ASSIGNED TASK — Without the pictures, write out every entry that follows exactly.

DATA FOR ANALYSIS —
- Opening Delimiter -

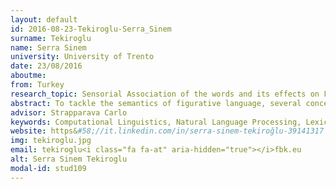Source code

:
 ```yaml
---
layout: default 
id: 2016-08-23-Tekiroglu-Serra_Sinem
surname: Tekiroglu
name: Serra Sinem
university: University of Trento
date: 23/08/2016
aboutme: 
from: Turkey
research_topic: Sensorial Association of the words and its effects on Figurative Language
abstract: To tackle the semantics of figurative language, several conceptual properties such as concreteness or imegeability are employed. However, there is no attempt in the literature to analyze and benefit from the sensorial elements for figurative language processing. In this thesis, the impact of sensorial features on metaphor processing is investigated.
advisor: Strapparava Carlo
keywords: Computational Linguistics, Natural Language Processing, Lexical Semantics
website: https&#58;//it.linkedin.com/in/serra-sinem-tekiroğlu-39141317
img: tekiroglu.jpg
email: tekiroglu<i class="fa fa-at" aria-hidden="true"></i>fbk.eu
alt: Serra Sinem Tekiroglu
modal-id: stud109
---
```

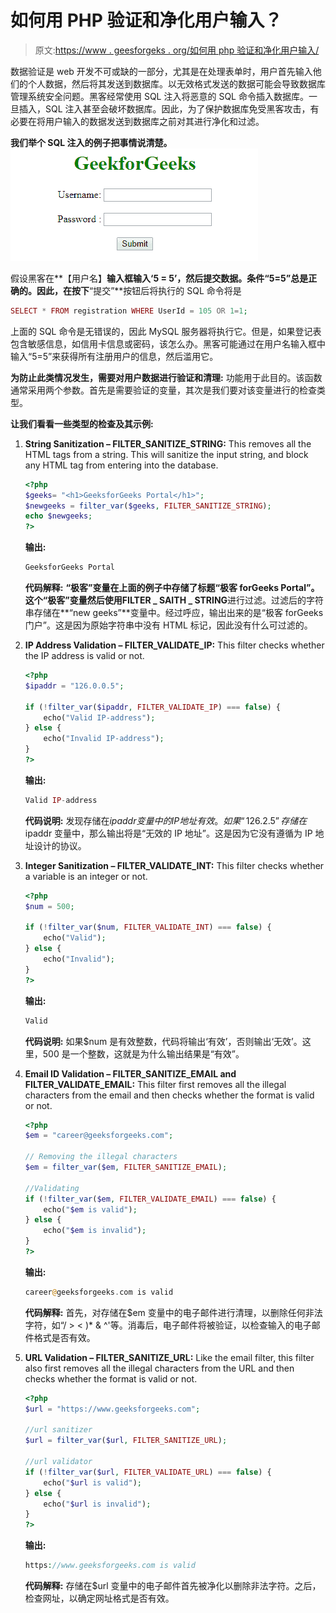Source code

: # 如何用 PHP 验证和净化用户输入？

> 原文:[https://www . geesforgeks . org/如何用 php 验证和净化用户输入/](https://www.geeksforgeeks.org/how-to-validate-and-sanitize-user-input-with-php/)

数据验证是 web 开发不可或缺的一部分，尤其是在处理表单时，用户首先输入他们的个人数据，然后将其发送到数据库。以无效格式发送的数据可能会导致数据库管理系统安全问题。黑客经常使用 SQL 注入将恶意的 SQL 命令插入数据库。一旦插入，SQL 注入甚至会破坏数据库。因此，为了保护数据库免受黑客攻击，有必要在将用户输入的数据发送到数据库之前对其进行净化和过滤。

**我们举个 SQL 注入的例子把事情说清楚。**
![](img/f9a0318c7bfdc3131b1ee7e578f48fa3.png)

假设黑客在**【用户名】**输入框输入‘5 = 5’，然后提交数据。条件“5=5”总是正确的。因此，在按下**“提交”**按钮后将执行的 SQL 命令将是

```php
SELECT * FROM registration WHERE UserId = 105 OR 1=1;
```

上面的 SQL 命令是无错误的，因此 MySQL 服务器将执行它。但是，如果登记表包含敏感信息，如信用卡信息或密码，该怎么办。黑客可能通过在用户名输入框中输入“5=5”来获得所有注册用户的信息，然后滥用它。

**为防止此类情况发生，需要对用户数据进行验证和清理:**
功能用于此目的。该函数通常采用两个参数。首先是需要验证的变量，其次是我们要对该变量进行的检查类型。

**让我们看看一些类型的检查及其示例:**

1.  **String Sanitization – FILTER_SANITIZE_STRING:** This removes all the HTML tags from a string. This will sanitize the input string, and block any HTML tag from entering into the database.

    ```php
    <?php
    $geeks= "<h1>GeeksforGeeks Portal</h1>";
    $newgeeks = filter_var($geeks, FILTER_SANITIZE_STRING);
    echo $newgeeks;
    ?>
    ```

    **输出:**

    ```php
    GeeksforGeeks Portal
    ```

    **代码解释:**
    **“极客”**变量在上面的例子中存储了标题“极客 forGeeks Portal”。这个**“极客”**变量然后使用**FILTER _ SAITH _ STRING**进行过滤。过滤后的字符串存储在**“new geeks”**变量中。经过呼应，输出出来的是“极客 forGeeks 门户”。这是因为原始字符串中没有 HTML 标记，因此没有什么可过滤的。

2.  **IP Address Validation – FILTER_VALIDATE_IP:** This filter checks whether the IP address is valid or not.

    ```php
    <?php
    $ipaddr = "126.0.0.5";

    if (!filter_var($ipaddr, FILTER_VALIDATE_IP) === false) {
        echo("Valid IP-address");
    } else {
        echo("Invalid IP-address");
    }
    ?>
    ```

    **输出:**

    ```php
    Valid IP-address
    ```

    **代码说明:**
    发现存储在$ipaddr 变量中的 IP 地址有效。如果“126.2.5”存储在$ipaddr 变量中，那么输出将是“无效的 IP 地址”。这是因为它没有遵循为 IP 地址设计的协议。

3.  **Integer Sanitization – FILTER_VALIDATE_INT:** This filter checks whether a variable is an integer or not.

    ```php
    <?php
    $num = 500;

    if (!filter_var($num, FILTER_VALIDATE_INT) === false) {
        echo("Valid");
    } else {
        echo("Invalid");
    }
    ?>
    ```

    **输出:**

    ```php
    Valid
    ```

    **代码说明:**
    如果$num 是有效整数，代码将输出‘有效’，否则输出‘无效’。这里，500 是一个整数，这就是为什么输出结果是“有效”。

4.  **Email ID Validation – FILTER_SANITIZE_EMAIL and FILTER_VALIDATE_EMAIL:** This filter first removes all the illegal characters from the email and then checks whether the format is valid or not.

    ```php
    <?php
    $em = "career@geeksforgeeks.com";

    // Removing the illegal characters
    $em = filter_var($em, FILTER_SANITIZE_EMAIL);

    //Validating
    if (!filter_var($em, FILTER_VALIDATE_EMAIL) === false) {
        echo("$em is valid");
    } else {
        echo("$em is invalid");
    }
    ?>
    ```

    **输出:**

    ```php
    career@geeksforgeeks.com is valid
    ```

    **代码解释:**
    首先，对存储在$em 变量中的电子邮件进行清理，以删除任何非法字符，如“/ > < )* & ^'等。消毒后，电子邮件将被验证，以检查输入的电子邮件格式是否有效。

5.  **URL Validation – FILTER_SANITIZE_URL:** Like the email filter, this filter also first removes all the illegal characters from the URL and then checks whether the format is valid or not.

    ```php
    <?php
    $url = "https://www.geeksforgeeks.com";

    //url sanitizer
    $url = filter_var($url, FILTER_SANITIZE_URL);

    //url validator
    if (!filter_var($url, FILTER_VALIDATE_URL) === false) {
        echo("$url is valid");
    } else {
        echo("$url is invalid");
    }
    ?>
    ```

    **输出:**

    ```php
    https://www.geeksforgeeks.com is valid
    ```

    **代码解释:**
    存储在$url 变量中的电子邮件首先被净化以删除非法字符。之后，检查网址，以确定网址格式是否有效。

- Closing Delimiter -

WRITTEN RESPONSE —
Source code

:
 ```yaml
---
layout: default 
id: 2016-08-23-Tekiroglu-Serra_Sinem
surname: Tekiroglu
name: Serra Sinem
university: University of Trento
date: 23/08/2016
aboutme: 
from: Turkey
research_topic: Sensorial Association of the words and its effects on Figurative Language
abstract: To tackle the semantics of figurative language, several conceptual properties such as concreteness or imegeability are employed. However, there is no attempt in the literature to analyze and benefit from the sensorial elements for figurative language processing. In this thesis, the impact of sensorial features on metaphor processing is investigated.
advisor: Strapparava Carlo
keywords: Computational Linguistics, Natural Language Processing, Lexical Semantics
website: https&#58;//it.linkedin.com/in/serra-sinem-tekiroğlu-39141317
img: tekiroglu.jpg
email: tekiroglu<i class="fa fa-at" aria-hidden="true"></i>fbk.eu
alt: Serra Sinem Tekiroglu
modal-id: stud109
---
```

Source code

: # 如何用 PHP 验证和净化用户输入？

> 原文:[https://www . geesforgeks . org/如何用 php 验证和净化用户输入/](https://www.geeksforgeeks.org/how-to-validate-and-sanitize-user-input-with-php/)

数据验证是 web 开发不可或缺的一部分，尤其是在处理表单时，用户首先输入他们的个人数据，然后将其发送到数据库。以无效格式发送的数据可能会导致数据库管理系统安全问题。黑客经常使用 SQL 注入将恶意的 SQL 命令插入数据库。一旦插入，SQL 注入甚至会破坏数据库。因此，为了保护数据库免受黑客攻击，有必要在将用户输入的数据发送到数据库之前对其进行净化和过滤。

**我们举个 SQL 注入的例子把事情说清楚。**
![](img/f9a0318c7bfdc3131b1ee7e578f48fa3.png)

假设黑客在**【用户名】**输入框输入‘5 = 5’，然后提交数据。条件“5=5”总是正确的。因此，在按下**“提交”**按钮后将执行的 SQL 命令将是

```php
SELECT * FROM registration WHERE UserId = 105 OR 1=1;
```

上面的 SQL 命令是无错误的，因此 MySQL 服务器将执行它。但是，如果登记表包含敏感信息，如信用卡信息或密码，该怎么办。黑客可能通过在用户名输入框中输入“5=5”来获得所有注册用户的信息，然后滥用它。

**为防止此类情况发生，需要对用户数据进行验证和清理:**
功能用于此目的。该函数通常采用两个参数。首先是需要验证的变量，其次是我们要对该变量进行的检查类型。

**让我们看看一些类型的检查及其示例:**

1.  **String Sanitization – FILTER_SANITIZE_STRING:** This removes all the HTML tags from a string. This will sanitize the input string, and block any HTML tag from entering into the database.

    ```php
    <?php
    $geeks= "<h1>GeeksforGeeks Portal</h1>";
    $newgeeks = filter_var($geeks, FILTER_SANITIZE_STRING);
    echo $newgeeks;
    ?>
    ```

    **输出:**

    ```php
    GeeksforGeeks Portal
    ```

    **代码解释:**
    **“极客”**变量在上面的例子中存储了标题“极客 forGeeks Portal”。这个**“极客”**变量然后使用**FILTER _ SAITH _ STRING**进行过滤。过滤后的字符串存储在**“new geeks”**变量中。经过呼应，输出出来的是“极客 forGeeks 门户”。这是因为原始字符串中没有 HTML 标记，因此没有什么可过滤的。

2.  **IP Address Validation – FILTER_VALIDATE_IP:** This filter checks whether the IP address is valid or not.

    ```php
    <?php
    $ipaddr = "126.0.0.5";

    if (!filter_var($ipaddr, FILTER_VALIDATE_IP) === false) {
        echo("Valid IP-address");
    } else {
        echo("Invalid IP-address");
    }
    ?>
    ```

    **输出:**

    ```php
    Valid IP-address
    ```

    **代码说明:**
    发现存储在$ipaddr 变量中的 IP 地址有效。如果“126.2.5”存储在$ipaddr 变量中，那么输出将是“无效的 IP 地址”。这是因为它没有遵循为 IP 地址设计的协议。

3.  **Integer Sanitization – FILTER_VALIDATE_INT:** This filter checks whether a variable is an integer or not.

    ```php
    <?php
    $num = 500;

    if (!filter_var($num, FILTER_VALIDATE_INT) === false) {
        echo("Valid");
    } else {
        echo("Invalid");
    }
    ?>
    ```

    **输出:**

    ```php
    Valid
    ```

    **代码说明:**
    如果$num 是有效整数，代码将输出‘有效’，否则输出‘无效’。这里，500 是一个整数，这就是为什么输出结果是“有效”。

4.  **Email ID Validation – FILTER_SANITIZE_EMAIL and FILTER_VALIDATE_EMAIL:** This filter first removes all the illegal characters from the email and then checks whether the format is valid or not.

    ```php
    <?php
    $em = "career@geeksforgeeks.com";

    // Removing the illegal characters
    $em = filter_var($em, FILTER_SANITIZE_EMAIL);

    //Validating
    if (!filter_var($em, FILTER_VALIDATE_EMAIL) === false) {
        echo("$em is valid");
    } else {
        echo("$em is invalid");
    }
    ?>
    ```

    **输出:**

    ```php
    career@geeksforgeeks.com is valid
    ```

    **代码解释:**
    首先，对存储在$em 变量中的电子邮件进行清理，以删除任何非法字符，如“/ > < )* & ^'等。消毒后，电子邮件将被验证，以检查输入的电子邮件格式是否有效。

5.  **URL Validation – FILTER_SANITIZE_URL:** Like the email filter, this filter also first removes all the illegal characters from the URL and then checks whether the format is valid or not.

    ```php
    <?php
    $url = "https://www.geeksforgeeks.com";

    //url sanitizer
    $url = filter_var($url, FILTER_SANITIZE_URL);

    //url validator
    if (!filter_var($url, FILTER_VALIDATE_URL) === false) {
        echo("$url is valid");
    } else {
        echo("$url is invalid");
    }
    ?>
    ```

    **输出:**

    ```php
    https://www.geeksforgeeks.com is valid
    ```

    **代码解释:**
    存储在$url 变量中的电子邮件首先被净化以删除非法字符。之后，检查网址，以确定网址格式是否有效。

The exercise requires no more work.